Leave out the pictures and transcribe the rest of the records exactly.

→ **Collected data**
┌──

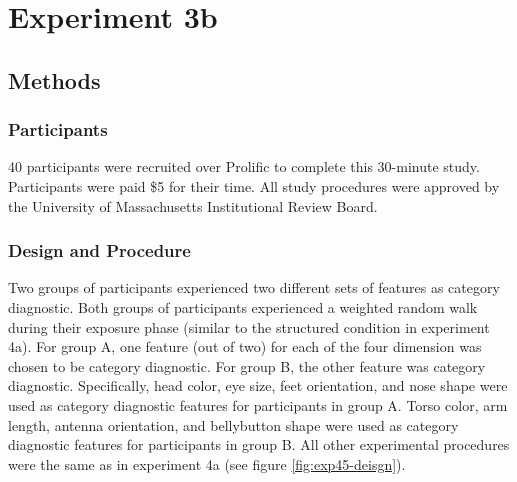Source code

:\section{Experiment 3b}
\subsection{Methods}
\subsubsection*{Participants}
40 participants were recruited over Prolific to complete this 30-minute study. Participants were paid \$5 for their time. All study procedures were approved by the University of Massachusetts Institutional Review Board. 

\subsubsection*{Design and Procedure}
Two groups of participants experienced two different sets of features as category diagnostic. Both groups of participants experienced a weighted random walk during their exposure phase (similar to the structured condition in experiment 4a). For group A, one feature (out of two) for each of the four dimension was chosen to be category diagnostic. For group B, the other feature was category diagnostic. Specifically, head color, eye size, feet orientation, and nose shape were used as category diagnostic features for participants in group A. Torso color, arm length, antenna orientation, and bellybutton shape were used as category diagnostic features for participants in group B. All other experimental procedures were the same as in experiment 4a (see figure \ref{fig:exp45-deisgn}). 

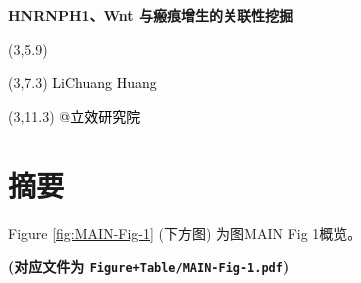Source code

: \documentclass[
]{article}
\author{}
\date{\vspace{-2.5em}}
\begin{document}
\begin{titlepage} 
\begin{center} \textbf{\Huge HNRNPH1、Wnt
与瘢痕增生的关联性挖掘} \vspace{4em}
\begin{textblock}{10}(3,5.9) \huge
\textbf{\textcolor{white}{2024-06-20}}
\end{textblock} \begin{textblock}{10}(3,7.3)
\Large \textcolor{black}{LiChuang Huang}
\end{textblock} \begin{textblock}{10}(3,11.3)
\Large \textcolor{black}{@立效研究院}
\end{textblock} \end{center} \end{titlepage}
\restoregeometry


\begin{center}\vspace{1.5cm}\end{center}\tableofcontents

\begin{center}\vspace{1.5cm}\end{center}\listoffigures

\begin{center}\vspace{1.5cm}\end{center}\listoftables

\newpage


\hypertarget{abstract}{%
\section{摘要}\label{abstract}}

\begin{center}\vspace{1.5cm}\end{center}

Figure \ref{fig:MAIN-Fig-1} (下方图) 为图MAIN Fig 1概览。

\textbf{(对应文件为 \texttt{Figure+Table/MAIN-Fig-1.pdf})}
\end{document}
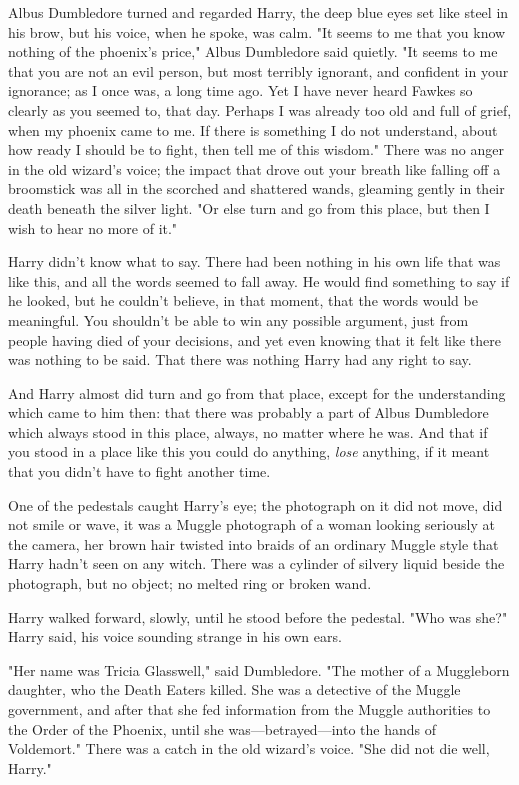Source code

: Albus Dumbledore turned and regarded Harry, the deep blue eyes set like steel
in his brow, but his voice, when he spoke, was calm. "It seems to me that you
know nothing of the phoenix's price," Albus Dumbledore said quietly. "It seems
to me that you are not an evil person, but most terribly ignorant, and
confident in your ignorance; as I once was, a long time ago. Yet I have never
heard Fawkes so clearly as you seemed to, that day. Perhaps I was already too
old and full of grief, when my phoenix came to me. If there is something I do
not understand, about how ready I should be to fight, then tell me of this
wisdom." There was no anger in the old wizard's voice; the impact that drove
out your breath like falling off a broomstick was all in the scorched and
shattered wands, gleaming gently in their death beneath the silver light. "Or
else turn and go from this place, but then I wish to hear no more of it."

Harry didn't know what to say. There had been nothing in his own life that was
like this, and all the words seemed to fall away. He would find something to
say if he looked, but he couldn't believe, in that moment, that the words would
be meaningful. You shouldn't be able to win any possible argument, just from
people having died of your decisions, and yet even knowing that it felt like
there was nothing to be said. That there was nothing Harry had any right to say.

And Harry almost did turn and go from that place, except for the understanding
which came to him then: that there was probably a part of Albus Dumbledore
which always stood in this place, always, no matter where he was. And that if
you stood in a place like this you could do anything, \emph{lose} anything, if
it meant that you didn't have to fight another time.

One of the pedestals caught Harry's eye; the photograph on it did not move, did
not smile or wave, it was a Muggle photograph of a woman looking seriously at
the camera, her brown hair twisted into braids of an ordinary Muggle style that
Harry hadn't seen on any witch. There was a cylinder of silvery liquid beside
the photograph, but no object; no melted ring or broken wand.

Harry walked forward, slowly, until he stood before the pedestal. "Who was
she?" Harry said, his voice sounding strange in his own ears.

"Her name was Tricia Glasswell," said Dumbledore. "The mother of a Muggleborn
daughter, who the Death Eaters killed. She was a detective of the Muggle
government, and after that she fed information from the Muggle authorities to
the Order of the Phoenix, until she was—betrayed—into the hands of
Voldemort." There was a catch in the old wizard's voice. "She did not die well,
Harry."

└──

→ **Answer to this problem**
Source code

:\section{Experiment 3b}
\subsection{Methods}
\subsubsection*{Participants}
40 participants were recruited over Prolific to complete this 30-minute study. Participants were paid \$5 for their time. All study procedures were approved by the University of Massachusetts Institutional Review Board. 

\subsubsection*{Design and Procedure}
Two groups of participants experienced two different sets of features as category diagnostic. Both groups of participants experienced a weighted random walk during their exposure phase (similar to the structured condition in experiment 4a). For group A, one feature (out of two) for each of the four dimension was chosen to be category diagnostic. For group B, the other feature was category diagnostic. Specifically, head color, eye size, feet orientation, and nose shape were used as category diagnostic features for participants in group A. Torso color, arm length, antenna orientation, and bellybutton shape were used as category diagnostic features for participants in group B. All other experimental procedures were the same as in experiment 4a (see figure \ref{fig:exp45-deisgn}). 

Source code

: \documentclass[
]{article}
\author{}
\date{\vspace{-2.5em}}
\begin{document}
\begin{titlepage} 
\begin{center} \textbf{\Huge HNRNPH1、Wnt
与瘢痕增生的关联性挖掘} \vspace{4em}
\begin{textblock}{10}(3,5.9) \huge
\textbf{\textcolor{white}{2024-06-20}}
\end{textblock} \begin{textblock}{10}(3,7.3)
\Large \textcolor{black}{LiChuang Huang}
\end{textblock} \begin{textblock}{10}(3,11.3)
\Large \textcolor{black}{@立效研究院}
\end{textblock} \end{center} \end{titlepage}
\restoregeometry


\begin{center}\vspace{1.5cm}\end{center}\tableofcontents

\begin{center}\vspace{1.5cm}\end{center}\listoffigures

\begin{center}\vspace{1.5cm}\end{center}\listoftables

\newpage


\hypertarget{abstract}{%
\section{摘要}\label{abstract}}

\begin{center}\vspace{1.5cm}\end{center}

Figure \ref{fig:MAIN-Fig-1} (下方图) 为图MAIN Fig 1概览。

\textbf{(对应文件为 \texttt{Figure+Table/MAIN-Fig-1.pdf})}
\end{document}
Source code

: Albus Dumbledore turned and regarded Harry, the deep blue eyes set like steel
in his brow, but his voice, when he spoke, was calm. "It seems to me that you
know nothing of the phoenix's price," Albus Dumbledore said quietly. "It seems
to me that you are not an evil person, but most terribly ignorant, and
confident in your ignorance; as I once was, a long time ago. Yet I have never
heard Fawkes so clearly as you seemed to, that day. Perhaps I was already too
old and full of grief, when my phoenix came to me. If there is something I do
not understand, about how ready I should be to fight, then tell me of this
wisdom." There was no anger in the old wizard's voice; the impact that drove
out your breath like falling off a broomstick was all in the scorched and
shattered wands, gleaming gently in their death beneath the silver light. "Or
else turn and go from this place, but then I wish to hear no more of it."

Harry didn't know what to say. There had been nothing in his own life that was
like this, and all the words seemed to fall away. He would find something to
say if he looked, but he couldn't believe, in that moment, that the words would
be meaningful. You shouldn't be able to win any possible argument, just from
people having died of your decisions, and yet even knowing that it felt like
there was nothing to be said. That there was nothing Harry had any right to say.

And Harry almost did turn and go from that place, except for the understanding
which came to him then: that there was probably a part of Albus Dumbledore
which always stood in this place, always, no matter where he was. And that if
you stood in a place like this you could do anything, \emph{lose} anything, if
it meant that you didn't have to fight another time.

One of the pedestals caught Harry's eye; the photograph on it did not move, did
not smile or wave, it was a Muggle photograph of a woman looking seriously at
the camera, her brown hair twisted into braids of an ordinary Muggle style that
Harry hadn't seen on any witch. There was a cylinder of silvery liquid beside
the photograph, but no object; no melted ring or broken wand.

Harry walked forward, slowly, until he stood before the pedestal. "Who was
she?" Harry said, his voice sounding strange in his own ears.

"Her name was Tricia Glasswell," said Dumbledore. "The mother of a Muggleborn
daughter, who the Death Eaters killed. She was a detective of the Muggle
government, and after that she fed information from the Muggle authorities to
the Order of the Phoenix, until she was—betrayed—into the hands of
Voldemort." There was a catch in the old wizard's voice. "She did not die well,
Harry."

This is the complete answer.